O Dioctophyma renale é um parasita que acomete principalmente os rins dos cães Foto: Jurgen Mayrhofer/Ascom SSPS

As recentes enchentes que afetam quase todo o Rio Grande do Sul trouxeram à tona uma preocupação urgente para os abrigos e equipes de resgate de animais: o aumento dos casos de Dioctophyma renale, um parasita que acomete principalmente os rins dos cães.

A médica veterinária Mariana Botelho, que atua nos resgates voluntariamente, já identificou essa infecção em diversos animais, especialmente naqueles provenientes de áreas insulares.

O Dioctophyma renale geralmente é contraído pela ingestão de peixes ou rãs contaminados.

Os cães das áreas insulares são particularmente vulneráveis, pois costumam consumir vísceras ou peixes inteiros, que podem estar infectados com as larvas do parasita, alerta a médica. Uma vez ingerido, o verme pode migrar pelo corpo do animal e se alojar nos rins, causando sérios danos.

Mariana alerta que a detecção desse parasita só é possível por meio de exames de urina ou ultrassonografia abdominal.

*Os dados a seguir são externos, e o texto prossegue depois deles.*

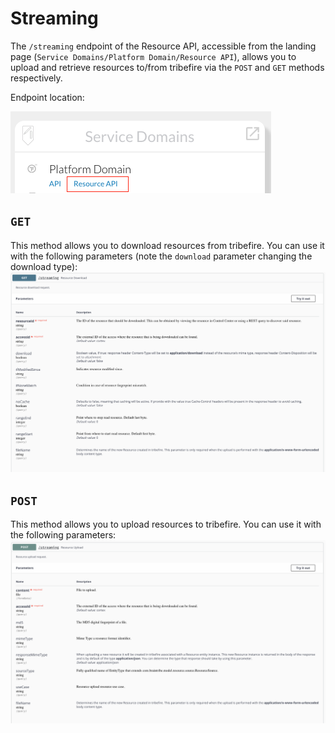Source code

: # Streaming

The `/streaming` endpoint of the Resource API, accessible from the landing page (`Service Domains/Platform Domain/Resource API`), allows you to upload and retrieve resources to/from tribefire via the `POST` and `GET` methods respectively.

Endpoint location:

![](../images/streaming-endpoint.png)

## `GET`

This method allows you to download resources from tribefire. You can use it with the following parameters (note the `download` parameter changing the download type):
![](../images/streaming-get.png)


## `POST`

This method allows you to upload resources to tribefire. You can use it with the following parameters:
![](../images/streaming-post.png)

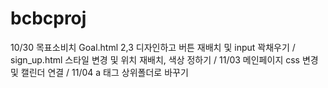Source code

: # bcbcproj
10/30 목표소비치 Goal.html 2,3 디자인하고 버튼 재배치 및 input 꽉채우기
/
sign_up.html 스타일 변경 및 위치 재배치,  색상 정하기
/
11/03
메인페이지 css 변경 및 캘린더 연결
/
11/04
a 태그 상위폴더로 바꾸기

Nos últimos dias, vários veterinários relataram um aumento significativo nos casos, indicando que o problema é mais grave do que se imaginava inicialmente.

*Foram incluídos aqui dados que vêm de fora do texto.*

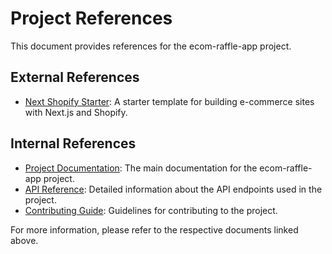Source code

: # Project References

This document provides references for the ecom-raffle-app project.

## External References

- [Next Shopify Starter](https://github.com/btahir/next-shopify-starter): A starter template for building e-commerce sites with Next.js and Shopify.

## Internal References

- [Project Documentation](./README.md): The main documentation for the ecom-raffle-app project.
- [API Reference](./API.md): Detailed information about the API endpoints used in the project.
- [Contributing Guide](./CONTRIBUTING.md): Guidelines for contributing to the project.

For more information, please refer to the respective documents linked above.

Os cães infectados pelo Dioctophyma renale podem não apresentar sintomas claros imediatamente, o que dificulta o diagnóstico precoce. No entanto, alguns sinais são: dor abdominal, perda de apetite, sangue na urina e, em casos graves, insuficiência renal.

 

Tratamento

O tratamento para a infecção por Dioctophyma renale é a nefrectomia, ou seja, a remoção cirúrgica do rim afetado. Mariana ressalta a importância de realizar exames de urina e ultrassonografias abdominais em todos os animais resgatados das áreas afetadas pelas enchentes, especialmente aqueles das ilhas. É crucial identificar e tratar os casos o mais rápido possível para evitar complicações maiores.

Segundo a profissional, o Conselho Regional de Veterinária precisa custear os exames nesses animais. “Diante dessa emergência de saúde animal, é essencial que o Conselho Regional de Medicina Veterinária do Rio Grande do Sul tome medidas imediatas para financiar os exames necessários para detectar a infecção por Dioctophyma renale em animais resgatados.

A colaboração entre veterinários, abrigos e autoridades é fundamental para controlar a disseminação desse parasita e proteger a saúde dos animais resgatados. É de extrema importância que todos os abrigos de animais e equipes de resgate estejam cientes dessa ameaça e realizem os exames necessários. A população deve ser informada de que a Dioctophyma renale não é contagiosa para humanos ou outros cães, a não ser que haja ingestão de peixe ou rã contaminados.

Com a devida atenção e intervenção, é possível mitigar os impactos dessa infecção e garantir o bem-estar dos animais afetados pelas enchentes”, afirmou.